En la medida en que se suceden, el sumatorio de los instantes constituyen toda una existencia. Algunos son fugaces auras que nos arrullan como duendes lisonjeros. Otros se instalan en el tuétano del alma como púas que hieren hasta desaguarnos. Ambos se alternan indefinidamente en nuestra finitud. La cual percibimos como amenaza pavorosa o, bien, como redención de esa cadena de momentos dispares.
Eso es existir, lidiar con habilidad ante acontecimientos que pueden abocarnos al deseo de desintegración o ser el trampolín que nos impulsa a la búsqueda de un sentido propio y que, en consecuencia, es el acicate que nos permite vivir.

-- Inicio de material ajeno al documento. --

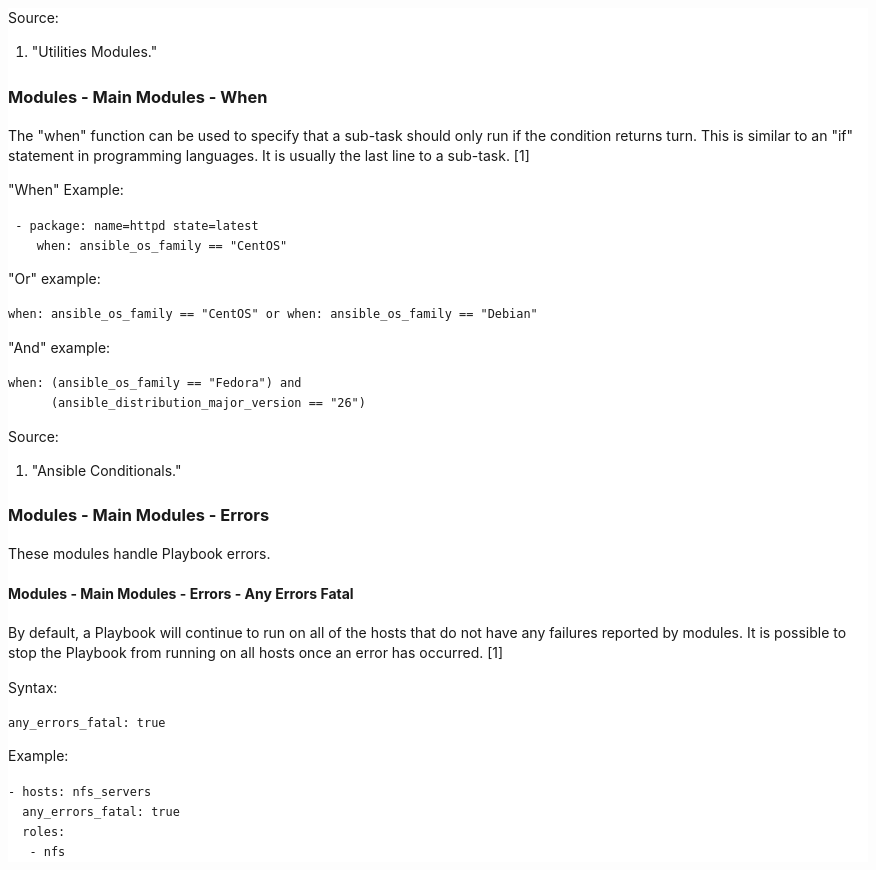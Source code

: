 Source:

1. "Utilities Modules."


### Modules - Main Modules - When

The "when" function can be used to specify that a sub-task should only run if the condition returns turn. This is similar to an "if" statement in programming languages. It is usually the last line to a sub-task. [1]

"When" Example:

```
 - package: name=httpd state=latest
    when: ansible_os_family == "CentOS"
```

"Or" example:

```
when: ansible_os_family == "CentOS" or when: ansible_os_family == "Debian"
```

"And" example:

```
when: (ansible_os_family == "Fedora") and
      (ansible_distribution_major_version == "26")
```

Source:

1. "Ansible Conditionals."


### Modules - Main Modules - Errors

These modules handle Playbook errors.


#### Modules - Main Modules - Errors - Any Errors Fatal

By default, a Playbook will continue to run on all of the hosts that do not have any failures reported by modules. It is possible to stop the Playbook from running on all hosts once an error has occurred. [1]

Syntax:

```
any_errors_fatal: true
```

Example:

```
- hosts: nfs_servers
  any_errors_fatal: true
  roles:
   - nfs
```
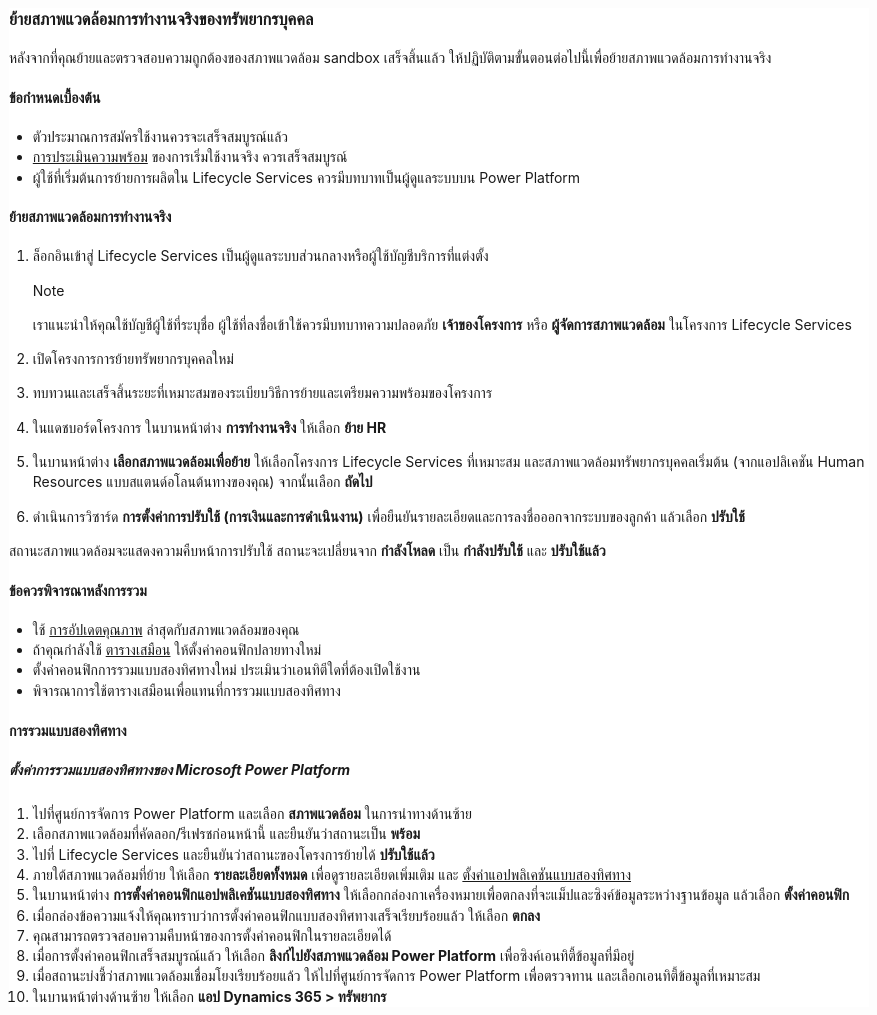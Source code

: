 ### <a name="migrate-a-human-resources-production-environment"></a>ย้ายสภาพแวดล้อมการทำงานจริงของทรัพยากรบุคคล

หลังจากที่คุณย้ายและตรวจสอบความถูกต้องของสภาพแวดล้อม sandbox เสร็จสิ้นแล้ว ให้ปฏิบัติตามขั้นตอนต่อไปนี้เพื่อย้ายสภาพแวดล้อมการทำงานจริง

#### <a name="prerequisites"></a>ข้อกำหนดเบื้องต้น

- ตัวประมาณการสมัครใช้งานควรจะเสร็จสมบูรณ์แล้ว
- [การประเมินความพร้อม](../fin-ops-core/fin-ops/imp-lifecycle/prepare-go-live.md) ของการเริ่มใช้งานจริง ควรเสร็จสมบูรณ์
- ผู้ใช้ที่เริ่มต้นการย้ายการผลิตใน Lifecycle Services ควรมีบทบาทเป็นผู้ดูแลระบบบน Power Platform 

#### <a name="migrate-the-production-environment"></a>ย้ายสภาพแวดล้อมการทำงานจริง

1. ล็อกอินเข้าสู่ Lifecycle Services เป็นผู้ดูแลระบบส่วนกลางหรือผู้ใช้บัญชีบริการที่แต่งตั้ง

    > [!NOTE]
    > เราแนะนำให้คุณใช้บัญชีผู้ใช้ที่ระบุชื่อ ผู้ใช้ที่ลงชื่อเข้าใช้ควรมีบทบาทความปลอดภัย **เจ้าของโครงการ** หรือ **ผู้จัดการสภาพแวดล้อม** ในโครงการ Lifecycle Services

2. เปิดโครงการการย้ายทรัพยากรบุคคลใหม่
3. ทบทวนและเสร็จสิ้นระยะที่เหมาะสมของระเบียบวิธีการย้ายและเตรียมความพร้อมของโครงการ
4. ในแดชบอร์ดโครงการ ในบานหน้าต่าง **การทำงานจริง** ให้เลือก **ย้าย HR**
5. ในบานหน้าต่าง **เลือกสภาพแวดล้อมเพื่อย้าย** ให้เลือกโครงการ Lifecycle Services ที่เหมาะสม และสภาพแวดล้อมทรัพยากรบุคคลเริ่มต้น (จากแอปลิเคชัน Human Resources แบบสแตนด์อโลนต้นทางของคุณ) จากนั้นเลือก **ถัดไป**
6. ดำเนินการวิซาร์ด **การตั้งค่าการปรับใช้ (การเงินและการดําเนินงาน)** เพื่อยืนยันรายละเอียดและการลงชื่อออกจากระบบของลูกค้า แล้วเลือก **ปรับใช้**

สถานะสภาพแวดล้อมจะแสดงความคืบหน้าการปรับใช้ สถานะจะเปลี่ยนจาก **กำลังโหลด** เป็น **กำลังปรับใช้** และ **ปรับใช้แล้ว**

#### <a name="post-migration-considerations"></a>ข้อควรพิจารณาหลังการรวม

- ใช้ [การอัปเดตคุณภาพ](/fin-ops-core/fin-ops/get-started/quality-updates) ล่าสุดกับสภาพแวดล้อมของคุณ
- ถ้าคุณกำลังใช้ [ตารางเสมือน](hr-admin-integration-common-data-service-virtual-entities.md) ให้ตั้งค่าคอนฟิกปลายทางใหม่
- ตั้งค่าคอนฟิกการรวมแบบสองทิศทางใหม่ ประเมินว่าเอนทิตีใดที่ต้องเปิดใช้งาน
- พิจารณาการใช้ตารางเสมือนเพื่อแทนที่การรวมแบบสองทิศทาง

#### <a name="dual-write-integration"></a>การรวมแบบสองทิศทาง

##### <a name="set-up-microsoft-power-platform-dual-write-integration"></a>ตั้งค่าการรวมแบบสองทิศทางของ Microsoft Power Platform

1. ไปที่ศูนย์การจัดการ Power Platform และเลือก **สภาพแวดล้อม** ในการนำทางด้านซ้าย
2. เลือกสภาพแวดล้อมที่คัดลอก/รีเฟรชก่อนหน้านี้ และยืนยันว่าสถานะเป็น **พร้อม**
3. ไปที่ Lifecycle Services และยืนยันว่าสถานะของโครงการย้ายได้ **ปรับใช้แล้ว**
4. ภายใต้สภาพแวดล้อมที่ย้าย ให้เลือก **รายละเอียดทั้งหมด** เพื่อดูรายละเอียดเพิ่มเติม และ [ตั้งค่าแอปพลิเคชันแบบสองทิศทาง](../fin-ops-core/dev-itpro/data-entities/dual-write/lcs-setup.md#set-up-dual-write-for-new-or-existing-dataverse-environments)
5. ในบานหน้าต่าง **การตั้งค่าคอนฟิกแอปพลิเคชันแบบสองทิศทาง** ให้เลือกกล่องกาเครื่องหมายเพื่อตกลงที่จะแม็ปและซิงค์ข้อมูลระหว่างฐานข้อมูล แล้วเลือก **ตั้งค่าคอนฟิก**
6. เมื่อกล่องข้อความแจ้งให้คุณทราบว่าการตั้งค่าคอนฟิกแบบสองทิศทางเสร็จเรียบร้อยแล้ว ให้เลือก **ตกลง**
7. คุณสามารถตรวจสอบความคืบหน้าของการตั้งค่าคอนฟิกในรายละเอียดได้
8. เมื่อการตั้งค่าคอนฟิกเสร็จสมบูรณ์แล้ว ให้เลือก **ลิงก์ไปยังสภาพแวดล้อม Power Platform** เพื่อซิงค์เอนทิตี้ข้อมูลที่มีอยู่
9. เมื่อสถานะบ่งชี้ว่าสภาพแวดล้อมเชื่อมโยงเรียบร้อยแล้ว ให้ไปที่ศูนย์การจัดการ Power Platform เพื่อตรวจทาน และเลือกเอนทิตี้ข้อมูลที่เหมาะสม
10. ในบานหน้าต่างด้านซ้าย ให้เลือก **แอป Dynamics 365 \> ทรัพยากร**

¿Es esto una elección? ¿Decidimos hundirnos o vivir? Si consideramos al humano como un individuo con una base innata propia que es arrojado a un mundo en el que la cultura, las relaciones sociales y el entorno familiar y socioeconómico ejercen un influjo y una presión sustantiva, tal vez no poseemos demasiado margen de elección. Así quienes experimentan una adición de instantes perniciosos y logran adquirir un carácter, cuya fortaleza les impele a vivir, poseen esa heroicidad griega que ha caído en el olvido en nuestros días; hoy no consiste en vencer al enemigo en batallas bélicas, sino en sobrevivir con dignidad en un contexto en el que los enemigos son, habitualmente, anónimos.